How no one died, I can’t guess. A five-alarm fire, and as far as I can tell, no one was even injured. On the television, images of the firefighters alternate with depictions of the wrecked buildings, black and crumbling. There is a radius around the disaster zone where the heat melted the snow and ice. Further away, where the heat had less of an effect, a layer of soot blankets the snow. The firefighters, in their big yellow coats, poke through the remains, making sure no spark is left to reignite.  I would have thought the snow would have been some protection for the buildings; a natural sprinkler system activated once the roofs caved in. But the snow evaporated too quickly, and the cold froze water in the pipes before it could reach the blaze. Somehow, everyone got out in time.
   
When I mention to Tia that it’s like some kind of miracle, she gives me a look. She begins to talk about people losing their homes, their livelihoods. She tells me that the apartments there were large but fairly affordable—good for families.

“Can’t they rebuild?” I ask.

“Eventually. But where are they going to live until then?”
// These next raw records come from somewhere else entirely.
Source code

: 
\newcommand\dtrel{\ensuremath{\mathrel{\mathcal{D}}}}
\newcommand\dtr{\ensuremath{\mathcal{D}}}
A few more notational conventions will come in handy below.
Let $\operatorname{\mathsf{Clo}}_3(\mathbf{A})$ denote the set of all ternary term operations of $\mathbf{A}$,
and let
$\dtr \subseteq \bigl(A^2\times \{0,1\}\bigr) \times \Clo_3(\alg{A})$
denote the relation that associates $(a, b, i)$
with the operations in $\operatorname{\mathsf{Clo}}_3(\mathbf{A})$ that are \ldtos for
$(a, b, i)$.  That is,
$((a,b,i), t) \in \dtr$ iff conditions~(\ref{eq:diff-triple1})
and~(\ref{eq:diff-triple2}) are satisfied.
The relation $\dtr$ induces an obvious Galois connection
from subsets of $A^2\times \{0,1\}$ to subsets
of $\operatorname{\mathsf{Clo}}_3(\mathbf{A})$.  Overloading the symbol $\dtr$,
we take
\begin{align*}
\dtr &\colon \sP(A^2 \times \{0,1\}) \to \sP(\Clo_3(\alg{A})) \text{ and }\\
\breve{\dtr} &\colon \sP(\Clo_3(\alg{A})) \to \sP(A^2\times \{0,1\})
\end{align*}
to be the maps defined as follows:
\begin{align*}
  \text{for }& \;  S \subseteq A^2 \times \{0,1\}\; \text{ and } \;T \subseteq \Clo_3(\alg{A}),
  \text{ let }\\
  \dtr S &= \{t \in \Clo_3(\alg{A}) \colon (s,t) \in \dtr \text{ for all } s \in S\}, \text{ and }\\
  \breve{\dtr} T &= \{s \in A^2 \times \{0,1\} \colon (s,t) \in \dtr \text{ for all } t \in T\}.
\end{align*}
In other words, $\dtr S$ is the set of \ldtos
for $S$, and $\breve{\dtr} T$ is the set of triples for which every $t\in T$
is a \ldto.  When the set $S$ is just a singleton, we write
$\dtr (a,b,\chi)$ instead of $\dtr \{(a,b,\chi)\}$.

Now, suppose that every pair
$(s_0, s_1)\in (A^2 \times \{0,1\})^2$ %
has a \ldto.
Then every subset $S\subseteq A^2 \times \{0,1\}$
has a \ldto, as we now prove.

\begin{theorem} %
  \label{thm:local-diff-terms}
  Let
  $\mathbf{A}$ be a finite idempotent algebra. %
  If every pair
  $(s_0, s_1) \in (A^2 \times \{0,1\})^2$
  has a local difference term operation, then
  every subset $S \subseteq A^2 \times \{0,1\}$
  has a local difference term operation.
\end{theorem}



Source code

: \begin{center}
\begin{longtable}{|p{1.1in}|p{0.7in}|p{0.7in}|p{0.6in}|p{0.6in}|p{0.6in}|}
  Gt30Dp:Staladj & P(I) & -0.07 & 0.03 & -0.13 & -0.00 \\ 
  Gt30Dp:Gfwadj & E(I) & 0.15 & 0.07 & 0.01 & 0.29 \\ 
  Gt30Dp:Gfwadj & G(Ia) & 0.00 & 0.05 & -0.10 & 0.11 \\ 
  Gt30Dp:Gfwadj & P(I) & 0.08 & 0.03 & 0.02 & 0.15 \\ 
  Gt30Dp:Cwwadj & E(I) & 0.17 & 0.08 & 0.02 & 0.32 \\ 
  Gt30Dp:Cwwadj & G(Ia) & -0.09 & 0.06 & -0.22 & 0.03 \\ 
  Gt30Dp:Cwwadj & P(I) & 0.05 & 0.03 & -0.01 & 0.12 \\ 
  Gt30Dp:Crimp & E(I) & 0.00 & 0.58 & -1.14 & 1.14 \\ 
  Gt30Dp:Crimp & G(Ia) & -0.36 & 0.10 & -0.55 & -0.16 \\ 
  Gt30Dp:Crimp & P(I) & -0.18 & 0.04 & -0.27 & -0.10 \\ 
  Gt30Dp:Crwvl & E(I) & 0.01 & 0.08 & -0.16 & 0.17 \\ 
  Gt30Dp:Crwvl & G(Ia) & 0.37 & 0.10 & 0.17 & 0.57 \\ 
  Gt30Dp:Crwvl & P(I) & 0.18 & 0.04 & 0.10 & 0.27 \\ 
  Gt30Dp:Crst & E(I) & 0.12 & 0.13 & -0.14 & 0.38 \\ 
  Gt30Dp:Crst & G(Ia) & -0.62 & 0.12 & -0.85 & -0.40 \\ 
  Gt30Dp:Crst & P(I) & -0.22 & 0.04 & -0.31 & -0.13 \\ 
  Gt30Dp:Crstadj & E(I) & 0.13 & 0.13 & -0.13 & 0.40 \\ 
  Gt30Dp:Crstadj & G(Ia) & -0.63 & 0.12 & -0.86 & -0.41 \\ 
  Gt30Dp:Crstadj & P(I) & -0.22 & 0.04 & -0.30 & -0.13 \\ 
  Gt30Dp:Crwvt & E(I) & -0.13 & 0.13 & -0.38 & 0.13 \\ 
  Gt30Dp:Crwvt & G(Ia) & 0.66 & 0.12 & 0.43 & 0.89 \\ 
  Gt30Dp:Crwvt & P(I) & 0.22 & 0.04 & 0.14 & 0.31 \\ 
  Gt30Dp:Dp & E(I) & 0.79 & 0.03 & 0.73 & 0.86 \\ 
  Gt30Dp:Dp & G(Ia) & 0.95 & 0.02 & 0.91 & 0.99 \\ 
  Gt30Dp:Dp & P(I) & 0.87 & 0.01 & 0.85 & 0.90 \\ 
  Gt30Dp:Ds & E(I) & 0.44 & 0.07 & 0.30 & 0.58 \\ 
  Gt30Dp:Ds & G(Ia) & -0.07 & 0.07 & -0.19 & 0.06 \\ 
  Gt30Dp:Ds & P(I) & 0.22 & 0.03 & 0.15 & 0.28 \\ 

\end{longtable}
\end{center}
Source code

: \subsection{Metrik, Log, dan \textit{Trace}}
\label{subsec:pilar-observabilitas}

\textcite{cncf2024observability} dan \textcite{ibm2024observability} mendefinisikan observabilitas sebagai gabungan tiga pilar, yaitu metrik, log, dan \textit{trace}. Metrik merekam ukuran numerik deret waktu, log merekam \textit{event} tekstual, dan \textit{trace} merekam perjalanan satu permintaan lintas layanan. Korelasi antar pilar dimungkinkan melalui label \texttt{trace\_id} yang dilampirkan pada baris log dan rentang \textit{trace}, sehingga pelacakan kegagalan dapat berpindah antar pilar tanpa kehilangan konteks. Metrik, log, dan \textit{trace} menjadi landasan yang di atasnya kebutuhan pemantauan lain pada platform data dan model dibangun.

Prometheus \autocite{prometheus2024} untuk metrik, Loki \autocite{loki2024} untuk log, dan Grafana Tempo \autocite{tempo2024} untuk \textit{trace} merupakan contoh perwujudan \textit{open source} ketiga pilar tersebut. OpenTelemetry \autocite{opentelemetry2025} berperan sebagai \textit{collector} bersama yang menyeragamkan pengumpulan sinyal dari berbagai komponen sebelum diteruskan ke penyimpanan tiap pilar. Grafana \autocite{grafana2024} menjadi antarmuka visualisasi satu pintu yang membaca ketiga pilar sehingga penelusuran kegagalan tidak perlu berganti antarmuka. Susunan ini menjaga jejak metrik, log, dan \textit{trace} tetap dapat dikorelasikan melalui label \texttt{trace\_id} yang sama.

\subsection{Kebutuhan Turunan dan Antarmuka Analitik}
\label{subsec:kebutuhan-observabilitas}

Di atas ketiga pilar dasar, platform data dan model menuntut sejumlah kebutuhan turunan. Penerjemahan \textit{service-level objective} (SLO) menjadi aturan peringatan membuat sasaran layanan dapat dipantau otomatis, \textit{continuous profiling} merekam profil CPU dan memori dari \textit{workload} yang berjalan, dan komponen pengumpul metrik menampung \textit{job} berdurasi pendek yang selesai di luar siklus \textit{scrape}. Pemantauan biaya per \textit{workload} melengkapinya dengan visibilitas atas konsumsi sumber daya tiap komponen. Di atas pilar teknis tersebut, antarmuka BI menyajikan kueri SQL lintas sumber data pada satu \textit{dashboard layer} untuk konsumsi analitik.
I hadn’t thought of that. Tia sees deeper into the situation than I do. There’s a kind of double-loss that happened last night. Some people lost their homes. Some people lost their buildings, their merchandise, their incomes. It occurs to me that insurance will help a number of these victims to re-establish themselves, but Tia probably has a rejoinder to that as well. I don’t bother bringing it up.

The Lair is busy, which is rare at this hour, between the morning rush and lunchtime. I’m not in my usual spot. Instead, I’m sitting on a chair in a corner. I’ve been planted here since I showed up after work to find Tia standing outside offering coffee to the few passersby. Now, there’s a bustle that I’m not used to; a number of regulars have shown up to talk about what has happened, and to see if there’s any way to mobilize. These people are combative. They protest wars, and write letters raging against injustice. Now they’re ineffectually noisy. Who can you take to task over a fire? It seems that there’s little to do except blow smoke. Tia’s comforting some patrons, calming others. She seems to sense the state of everyone’s nerves: shaken and scared, or helpless and angry. It’s like the insecurities of the city have gathered under one roof, and Tia has taken it upon herself to ease the pain. She’s been pouring coffee, and not taking payment. Instead there’s a jar collecting cash for the victims. An offering. There’s a woman on the TV explaining that she fled her home in her pyjamas, and a stranger gave her the thick brown jacket she’s now wearing. She has a sister she can stay with in Hamilton, although she can’t articulate why she hasn’t left yet. She’s waiting to see what happens, even though there hasn’t really been anything to see for the past few hours.

Tia shakes me awake. She tells me to go home, I’m getting in the way. So I go.

I wish I were exhausted, that I could fall right into sleep. Instead, I toss and turn. I get up and open the window. A blast of frigid air strikes my face. I breathe it in, imagining frost patterns forming along the walls of my lungs. Leaving the window open, I get back into bed. This time, I fall asleep. A child that would look like me if I had a big toothless grin, rides a bike in the summertime. Her curls an anemone. Then suddenly she is gone, and a TV reporter explains that although no one has died, it will take some time to rebuild.